----- DATA EXTRACTS
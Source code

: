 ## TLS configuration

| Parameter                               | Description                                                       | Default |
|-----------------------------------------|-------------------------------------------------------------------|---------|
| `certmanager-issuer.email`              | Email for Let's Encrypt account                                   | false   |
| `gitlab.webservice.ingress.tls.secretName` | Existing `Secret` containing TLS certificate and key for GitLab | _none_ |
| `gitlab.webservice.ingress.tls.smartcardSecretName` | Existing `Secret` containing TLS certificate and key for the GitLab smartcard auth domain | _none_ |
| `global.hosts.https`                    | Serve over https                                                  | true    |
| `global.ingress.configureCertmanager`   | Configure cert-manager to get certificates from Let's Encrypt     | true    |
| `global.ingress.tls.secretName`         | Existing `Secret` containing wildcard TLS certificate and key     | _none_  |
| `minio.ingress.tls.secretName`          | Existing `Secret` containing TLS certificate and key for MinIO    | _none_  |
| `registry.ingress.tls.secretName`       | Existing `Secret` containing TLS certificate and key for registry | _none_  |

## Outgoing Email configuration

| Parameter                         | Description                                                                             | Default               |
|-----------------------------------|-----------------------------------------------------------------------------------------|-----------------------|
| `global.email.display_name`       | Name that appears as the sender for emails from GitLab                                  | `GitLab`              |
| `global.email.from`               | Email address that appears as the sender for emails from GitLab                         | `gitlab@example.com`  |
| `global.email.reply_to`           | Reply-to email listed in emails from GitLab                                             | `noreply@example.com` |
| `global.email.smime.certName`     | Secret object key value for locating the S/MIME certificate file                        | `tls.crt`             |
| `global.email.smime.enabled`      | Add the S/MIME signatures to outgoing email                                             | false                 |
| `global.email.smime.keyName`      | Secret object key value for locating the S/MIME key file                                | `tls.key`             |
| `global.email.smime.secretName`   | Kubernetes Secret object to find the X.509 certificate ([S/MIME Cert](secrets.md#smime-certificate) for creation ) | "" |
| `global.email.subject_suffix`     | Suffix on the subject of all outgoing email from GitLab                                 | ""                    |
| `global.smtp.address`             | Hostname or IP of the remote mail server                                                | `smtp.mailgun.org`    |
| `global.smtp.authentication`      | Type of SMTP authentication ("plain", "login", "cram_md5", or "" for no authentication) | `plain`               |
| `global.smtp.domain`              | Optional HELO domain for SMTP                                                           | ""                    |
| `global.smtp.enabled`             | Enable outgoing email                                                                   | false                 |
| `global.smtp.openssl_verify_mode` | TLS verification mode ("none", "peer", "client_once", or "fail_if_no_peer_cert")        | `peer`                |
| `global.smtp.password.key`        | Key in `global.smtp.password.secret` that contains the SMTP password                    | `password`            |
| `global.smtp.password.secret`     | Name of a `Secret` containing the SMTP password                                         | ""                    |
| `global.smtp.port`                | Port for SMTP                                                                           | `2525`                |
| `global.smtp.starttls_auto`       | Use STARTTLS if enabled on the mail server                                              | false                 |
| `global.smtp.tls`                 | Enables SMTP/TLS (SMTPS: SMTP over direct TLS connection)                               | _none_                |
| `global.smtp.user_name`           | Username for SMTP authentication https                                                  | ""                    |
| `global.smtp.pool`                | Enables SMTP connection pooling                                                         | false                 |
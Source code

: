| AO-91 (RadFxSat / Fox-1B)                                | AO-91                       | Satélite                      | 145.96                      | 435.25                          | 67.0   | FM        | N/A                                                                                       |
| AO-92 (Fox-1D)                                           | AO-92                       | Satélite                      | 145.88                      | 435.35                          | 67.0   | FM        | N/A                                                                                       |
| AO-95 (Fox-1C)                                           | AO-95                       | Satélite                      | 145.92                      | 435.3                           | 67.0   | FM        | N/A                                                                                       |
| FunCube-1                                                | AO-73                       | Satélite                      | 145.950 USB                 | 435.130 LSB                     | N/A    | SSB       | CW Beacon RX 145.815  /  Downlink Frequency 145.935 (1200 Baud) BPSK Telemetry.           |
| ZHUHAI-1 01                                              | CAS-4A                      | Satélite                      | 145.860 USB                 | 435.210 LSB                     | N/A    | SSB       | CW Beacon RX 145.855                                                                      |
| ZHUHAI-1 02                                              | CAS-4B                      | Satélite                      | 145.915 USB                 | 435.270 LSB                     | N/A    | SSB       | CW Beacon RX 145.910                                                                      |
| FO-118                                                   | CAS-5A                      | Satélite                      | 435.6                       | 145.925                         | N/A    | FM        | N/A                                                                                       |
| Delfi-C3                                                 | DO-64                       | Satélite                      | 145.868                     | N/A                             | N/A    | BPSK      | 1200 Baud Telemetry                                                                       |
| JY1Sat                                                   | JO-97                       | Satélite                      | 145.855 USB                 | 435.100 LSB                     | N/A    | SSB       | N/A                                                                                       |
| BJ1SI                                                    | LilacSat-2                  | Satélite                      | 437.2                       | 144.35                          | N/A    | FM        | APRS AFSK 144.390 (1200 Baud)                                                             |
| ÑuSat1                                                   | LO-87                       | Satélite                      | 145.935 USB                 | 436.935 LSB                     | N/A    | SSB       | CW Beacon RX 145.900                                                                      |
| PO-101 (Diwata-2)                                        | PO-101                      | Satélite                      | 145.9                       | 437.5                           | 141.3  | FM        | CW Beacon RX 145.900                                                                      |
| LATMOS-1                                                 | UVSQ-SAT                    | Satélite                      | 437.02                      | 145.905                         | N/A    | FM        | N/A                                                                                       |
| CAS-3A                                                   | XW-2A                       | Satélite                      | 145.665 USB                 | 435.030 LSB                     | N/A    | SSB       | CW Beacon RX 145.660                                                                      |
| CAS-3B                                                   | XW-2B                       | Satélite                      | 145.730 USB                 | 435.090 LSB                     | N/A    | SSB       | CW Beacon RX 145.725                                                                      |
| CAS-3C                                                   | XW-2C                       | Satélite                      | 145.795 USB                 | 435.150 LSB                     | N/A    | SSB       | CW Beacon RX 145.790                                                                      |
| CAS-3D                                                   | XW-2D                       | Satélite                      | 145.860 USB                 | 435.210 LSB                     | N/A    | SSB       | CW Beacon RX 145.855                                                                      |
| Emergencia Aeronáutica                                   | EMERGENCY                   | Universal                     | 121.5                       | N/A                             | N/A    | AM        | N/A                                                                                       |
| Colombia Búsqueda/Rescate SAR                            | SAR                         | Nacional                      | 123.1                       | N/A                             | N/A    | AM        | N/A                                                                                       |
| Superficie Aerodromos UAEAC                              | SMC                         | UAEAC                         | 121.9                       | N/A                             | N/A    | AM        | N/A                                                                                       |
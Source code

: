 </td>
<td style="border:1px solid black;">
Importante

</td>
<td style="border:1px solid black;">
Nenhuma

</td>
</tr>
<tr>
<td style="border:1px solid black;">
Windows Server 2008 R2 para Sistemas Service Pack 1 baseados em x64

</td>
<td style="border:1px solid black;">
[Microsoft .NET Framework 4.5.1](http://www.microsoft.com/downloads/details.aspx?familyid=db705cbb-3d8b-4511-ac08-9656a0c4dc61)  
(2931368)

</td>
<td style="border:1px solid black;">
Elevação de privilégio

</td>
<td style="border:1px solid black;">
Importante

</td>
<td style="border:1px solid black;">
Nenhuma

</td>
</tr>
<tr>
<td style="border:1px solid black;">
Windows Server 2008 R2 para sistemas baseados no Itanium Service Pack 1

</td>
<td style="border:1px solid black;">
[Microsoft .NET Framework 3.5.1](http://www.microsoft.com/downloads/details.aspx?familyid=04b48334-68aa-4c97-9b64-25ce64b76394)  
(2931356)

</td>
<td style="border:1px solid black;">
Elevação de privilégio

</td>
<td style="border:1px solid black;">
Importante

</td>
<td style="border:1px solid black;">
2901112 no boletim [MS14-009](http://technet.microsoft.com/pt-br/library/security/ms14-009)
----------
▶ **WORK REQUEST**: Pull each line holding "appears" out of the listing.

▶ **RESPONSE TO THIS EXERCISE**:
| `global.email.display_name`       | Name that appears as the sender for emails from GitLab                                  | `GitLab`              |
| `global.email.from`               | Email address that appears as the sender for emails from GitLab                         | `gitlab@example.com`  |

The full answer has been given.